To calculate the potential effects of language loss globally and regionally, the researchers applied a metric called "functional richness," similar to one used in ecology that measures the number of species occupying niche space in an area. Substituting languages for species, they found that while functional richness would decline only moderately worldwide with the loss of all languages currently under threat, the consequences would vary greatly across regions. Northeast South America, Oregon and Alaska in the United States, and northern Australia — regions where all Indigenous languages are under threat — face the harshest consequences.

The loss of those languages would reduce functional richness to zero in these places, according to the analysis.

"Once linguistic diversity is lost, it's not easily recovered," said Bowern, a historical linguist whose work focuses on language change and language documentation in Indigenous Australia. "It will take sustained efforts to document and revitalize endangered languages to avoid a devastating loss to the communities where these languages are part of the cultural fabric and to further prevent the erosion of humanity's great diversity of languages, which represents an incredible wealth of global human cultural heritage."

The analysis also revealed that there is a lot more variation across languages than was widely believed and provides important insights into how languages evolve and diversify.
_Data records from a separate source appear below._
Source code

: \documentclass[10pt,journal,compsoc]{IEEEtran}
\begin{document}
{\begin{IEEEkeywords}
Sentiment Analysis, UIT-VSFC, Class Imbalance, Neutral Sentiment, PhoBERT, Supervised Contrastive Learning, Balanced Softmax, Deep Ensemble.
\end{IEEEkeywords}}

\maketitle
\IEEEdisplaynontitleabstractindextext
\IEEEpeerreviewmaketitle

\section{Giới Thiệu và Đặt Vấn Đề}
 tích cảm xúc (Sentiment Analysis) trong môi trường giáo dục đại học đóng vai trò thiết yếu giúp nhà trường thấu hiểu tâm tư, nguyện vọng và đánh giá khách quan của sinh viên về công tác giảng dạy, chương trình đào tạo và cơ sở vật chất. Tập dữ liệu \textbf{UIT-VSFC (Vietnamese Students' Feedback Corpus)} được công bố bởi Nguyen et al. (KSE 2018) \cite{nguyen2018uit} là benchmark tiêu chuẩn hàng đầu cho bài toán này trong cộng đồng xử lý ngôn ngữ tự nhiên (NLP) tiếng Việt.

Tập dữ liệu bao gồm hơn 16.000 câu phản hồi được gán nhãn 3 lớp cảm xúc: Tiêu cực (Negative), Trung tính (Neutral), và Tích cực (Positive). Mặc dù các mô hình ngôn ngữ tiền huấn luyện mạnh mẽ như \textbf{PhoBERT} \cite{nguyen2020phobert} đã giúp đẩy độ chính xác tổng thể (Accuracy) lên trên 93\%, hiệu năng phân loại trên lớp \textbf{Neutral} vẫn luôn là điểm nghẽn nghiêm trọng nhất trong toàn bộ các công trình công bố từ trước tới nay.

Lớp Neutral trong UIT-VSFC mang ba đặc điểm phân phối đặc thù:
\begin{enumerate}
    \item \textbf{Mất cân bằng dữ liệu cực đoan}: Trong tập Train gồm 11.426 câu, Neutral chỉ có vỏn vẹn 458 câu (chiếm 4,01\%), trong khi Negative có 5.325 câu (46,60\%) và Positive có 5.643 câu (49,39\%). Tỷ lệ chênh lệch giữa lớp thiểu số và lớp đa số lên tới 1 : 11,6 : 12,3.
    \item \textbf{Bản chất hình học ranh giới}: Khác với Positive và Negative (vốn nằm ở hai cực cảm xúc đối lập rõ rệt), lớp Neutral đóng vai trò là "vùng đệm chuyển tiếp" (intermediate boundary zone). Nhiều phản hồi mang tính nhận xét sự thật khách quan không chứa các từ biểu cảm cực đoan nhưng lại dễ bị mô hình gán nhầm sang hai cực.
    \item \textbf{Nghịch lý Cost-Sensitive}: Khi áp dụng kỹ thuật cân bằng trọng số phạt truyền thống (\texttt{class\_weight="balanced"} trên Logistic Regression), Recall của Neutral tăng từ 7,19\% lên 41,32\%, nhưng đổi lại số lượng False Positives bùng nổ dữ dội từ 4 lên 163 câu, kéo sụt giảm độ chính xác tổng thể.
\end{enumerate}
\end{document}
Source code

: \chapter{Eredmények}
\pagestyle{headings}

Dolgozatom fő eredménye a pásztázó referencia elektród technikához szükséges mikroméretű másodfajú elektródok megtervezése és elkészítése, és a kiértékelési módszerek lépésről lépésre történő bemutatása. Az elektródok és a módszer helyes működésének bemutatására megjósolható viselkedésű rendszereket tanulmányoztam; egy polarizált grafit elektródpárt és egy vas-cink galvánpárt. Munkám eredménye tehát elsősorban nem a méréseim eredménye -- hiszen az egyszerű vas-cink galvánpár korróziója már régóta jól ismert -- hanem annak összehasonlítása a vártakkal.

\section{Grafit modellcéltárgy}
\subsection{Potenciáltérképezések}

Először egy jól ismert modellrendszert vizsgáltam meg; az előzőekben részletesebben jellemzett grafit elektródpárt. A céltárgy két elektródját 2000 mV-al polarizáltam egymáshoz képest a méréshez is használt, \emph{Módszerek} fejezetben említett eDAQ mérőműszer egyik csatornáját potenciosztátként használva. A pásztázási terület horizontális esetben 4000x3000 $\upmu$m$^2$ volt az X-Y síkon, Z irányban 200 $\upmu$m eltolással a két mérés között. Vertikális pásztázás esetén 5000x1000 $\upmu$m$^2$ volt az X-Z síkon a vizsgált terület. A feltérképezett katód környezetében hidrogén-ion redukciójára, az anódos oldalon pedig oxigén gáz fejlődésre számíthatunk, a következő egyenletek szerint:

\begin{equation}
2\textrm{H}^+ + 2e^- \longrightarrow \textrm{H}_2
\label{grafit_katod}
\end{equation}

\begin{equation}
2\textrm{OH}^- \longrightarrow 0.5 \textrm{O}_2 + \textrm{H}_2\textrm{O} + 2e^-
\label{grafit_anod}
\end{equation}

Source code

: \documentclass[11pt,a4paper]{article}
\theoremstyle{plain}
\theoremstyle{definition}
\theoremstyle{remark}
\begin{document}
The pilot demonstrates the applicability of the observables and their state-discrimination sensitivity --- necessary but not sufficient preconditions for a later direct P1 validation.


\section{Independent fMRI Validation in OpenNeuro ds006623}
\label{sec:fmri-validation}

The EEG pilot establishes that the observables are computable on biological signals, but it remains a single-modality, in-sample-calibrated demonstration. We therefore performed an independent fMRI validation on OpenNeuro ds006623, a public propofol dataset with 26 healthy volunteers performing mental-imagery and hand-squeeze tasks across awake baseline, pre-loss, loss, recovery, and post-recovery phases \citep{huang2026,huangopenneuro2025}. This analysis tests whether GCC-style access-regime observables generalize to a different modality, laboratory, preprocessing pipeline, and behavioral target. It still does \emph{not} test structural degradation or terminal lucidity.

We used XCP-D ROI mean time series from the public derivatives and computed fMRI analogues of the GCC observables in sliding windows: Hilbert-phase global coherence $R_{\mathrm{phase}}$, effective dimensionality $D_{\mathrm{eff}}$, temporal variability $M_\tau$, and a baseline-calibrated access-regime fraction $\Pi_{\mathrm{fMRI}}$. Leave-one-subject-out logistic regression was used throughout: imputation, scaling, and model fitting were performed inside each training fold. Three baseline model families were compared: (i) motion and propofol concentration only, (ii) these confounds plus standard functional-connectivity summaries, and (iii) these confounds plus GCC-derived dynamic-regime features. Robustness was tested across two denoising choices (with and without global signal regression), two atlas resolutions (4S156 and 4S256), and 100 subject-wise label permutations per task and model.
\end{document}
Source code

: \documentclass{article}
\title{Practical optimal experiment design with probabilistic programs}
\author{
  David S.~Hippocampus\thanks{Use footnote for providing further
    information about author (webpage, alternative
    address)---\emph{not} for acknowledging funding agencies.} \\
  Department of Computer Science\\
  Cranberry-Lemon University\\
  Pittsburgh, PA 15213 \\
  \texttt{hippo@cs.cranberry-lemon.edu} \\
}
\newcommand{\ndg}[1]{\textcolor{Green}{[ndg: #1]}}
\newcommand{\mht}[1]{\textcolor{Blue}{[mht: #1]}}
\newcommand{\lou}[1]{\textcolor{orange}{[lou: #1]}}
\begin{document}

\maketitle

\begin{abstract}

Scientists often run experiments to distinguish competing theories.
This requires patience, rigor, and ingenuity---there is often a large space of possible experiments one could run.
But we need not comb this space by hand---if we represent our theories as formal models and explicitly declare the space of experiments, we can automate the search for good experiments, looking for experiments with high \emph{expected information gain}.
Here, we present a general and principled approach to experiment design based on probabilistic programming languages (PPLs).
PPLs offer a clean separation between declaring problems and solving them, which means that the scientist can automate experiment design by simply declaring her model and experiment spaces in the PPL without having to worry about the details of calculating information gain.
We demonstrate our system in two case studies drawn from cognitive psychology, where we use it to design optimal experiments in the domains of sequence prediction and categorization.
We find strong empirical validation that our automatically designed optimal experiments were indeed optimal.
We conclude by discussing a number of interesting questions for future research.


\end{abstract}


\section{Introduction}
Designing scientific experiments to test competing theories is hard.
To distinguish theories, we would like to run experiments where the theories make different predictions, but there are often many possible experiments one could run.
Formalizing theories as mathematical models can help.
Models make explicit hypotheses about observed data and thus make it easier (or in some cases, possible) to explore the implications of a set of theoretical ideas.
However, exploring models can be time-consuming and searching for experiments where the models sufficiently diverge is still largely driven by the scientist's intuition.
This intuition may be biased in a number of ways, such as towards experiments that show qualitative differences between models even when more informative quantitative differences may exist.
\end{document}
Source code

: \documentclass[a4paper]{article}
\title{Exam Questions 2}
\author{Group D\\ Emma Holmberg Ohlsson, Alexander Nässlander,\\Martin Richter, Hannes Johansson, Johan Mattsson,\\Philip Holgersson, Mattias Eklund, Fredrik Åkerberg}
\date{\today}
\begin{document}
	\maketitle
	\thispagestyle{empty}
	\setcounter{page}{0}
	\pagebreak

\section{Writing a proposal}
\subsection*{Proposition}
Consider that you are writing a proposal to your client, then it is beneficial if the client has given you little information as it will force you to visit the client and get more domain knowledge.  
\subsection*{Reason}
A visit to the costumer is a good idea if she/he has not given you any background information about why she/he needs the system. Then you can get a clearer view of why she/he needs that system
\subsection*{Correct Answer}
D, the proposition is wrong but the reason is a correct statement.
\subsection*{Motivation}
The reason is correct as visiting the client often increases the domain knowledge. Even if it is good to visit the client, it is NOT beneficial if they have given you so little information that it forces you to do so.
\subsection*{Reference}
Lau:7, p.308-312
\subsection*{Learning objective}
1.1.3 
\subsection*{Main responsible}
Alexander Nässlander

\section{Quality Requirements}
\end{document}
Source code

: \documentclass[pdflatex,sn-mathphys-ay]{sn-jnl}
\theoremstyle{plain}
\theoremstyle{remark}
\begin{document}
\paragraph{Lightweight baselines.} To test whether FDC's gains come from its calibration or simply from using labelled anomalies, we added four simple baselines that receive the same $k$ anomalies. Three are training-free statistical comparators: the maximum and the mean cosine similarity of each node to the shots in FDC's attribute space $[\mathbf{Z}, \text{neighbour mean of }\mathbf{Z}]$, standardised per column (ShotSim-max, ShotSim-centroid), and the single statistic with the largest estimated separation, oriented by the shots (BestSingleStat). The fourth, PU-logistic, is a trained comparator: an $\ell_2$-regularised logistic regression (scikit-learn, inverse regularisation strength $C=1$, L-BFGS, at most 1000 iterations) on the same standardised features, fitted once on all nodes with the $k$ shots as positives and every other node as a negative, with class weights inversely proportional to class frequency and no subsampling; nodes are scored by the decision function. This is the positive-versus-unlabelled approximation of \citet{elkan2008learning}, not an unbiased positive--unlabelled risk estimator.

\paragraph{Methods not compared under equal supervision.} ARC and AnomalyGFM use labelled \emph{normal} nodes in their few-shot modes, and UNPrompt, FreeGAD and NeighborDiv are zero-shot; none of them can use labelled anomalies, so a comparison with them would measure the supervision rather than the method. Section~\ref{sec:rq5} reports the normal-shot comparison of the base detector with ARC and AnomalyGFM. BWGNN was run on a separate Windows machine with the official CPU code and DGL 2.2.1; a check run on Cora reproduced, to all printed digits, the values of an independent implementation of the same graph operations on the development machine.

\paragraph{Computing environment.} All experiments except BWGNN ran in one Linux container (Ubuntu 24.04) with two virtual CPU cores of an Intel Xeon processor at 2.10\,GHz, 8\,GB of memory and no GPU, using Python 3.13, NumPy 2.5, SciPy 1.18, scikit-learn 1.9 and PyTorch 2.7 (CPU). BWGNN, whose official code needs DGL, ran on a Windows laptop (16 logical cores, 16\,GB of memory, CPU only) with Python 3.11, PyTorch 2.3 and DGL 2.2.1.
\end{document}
For example, the researchers show that genealogy — the gradual changing and splitting of languages over time — plays a larger role in shaping linguistic diversity than does geography, through which languages borrow words and grammatical constructs via contact between people speaking different languages.

Grambank's developers hope that other researchers will began to use the database to discover new patterns in linguistic diversity, Bowern said.

The project was a collaboration among the Max Planck institutes in Leipzig and Nijmegen, the Australian National University, the University of Auckland, Harvard University, Yale University, the University of Turku, Kiel University, Uppsala University, SOAS at the University of London, and the Endangered Languages Documentation Programme, and more than 100 scholars from around the world.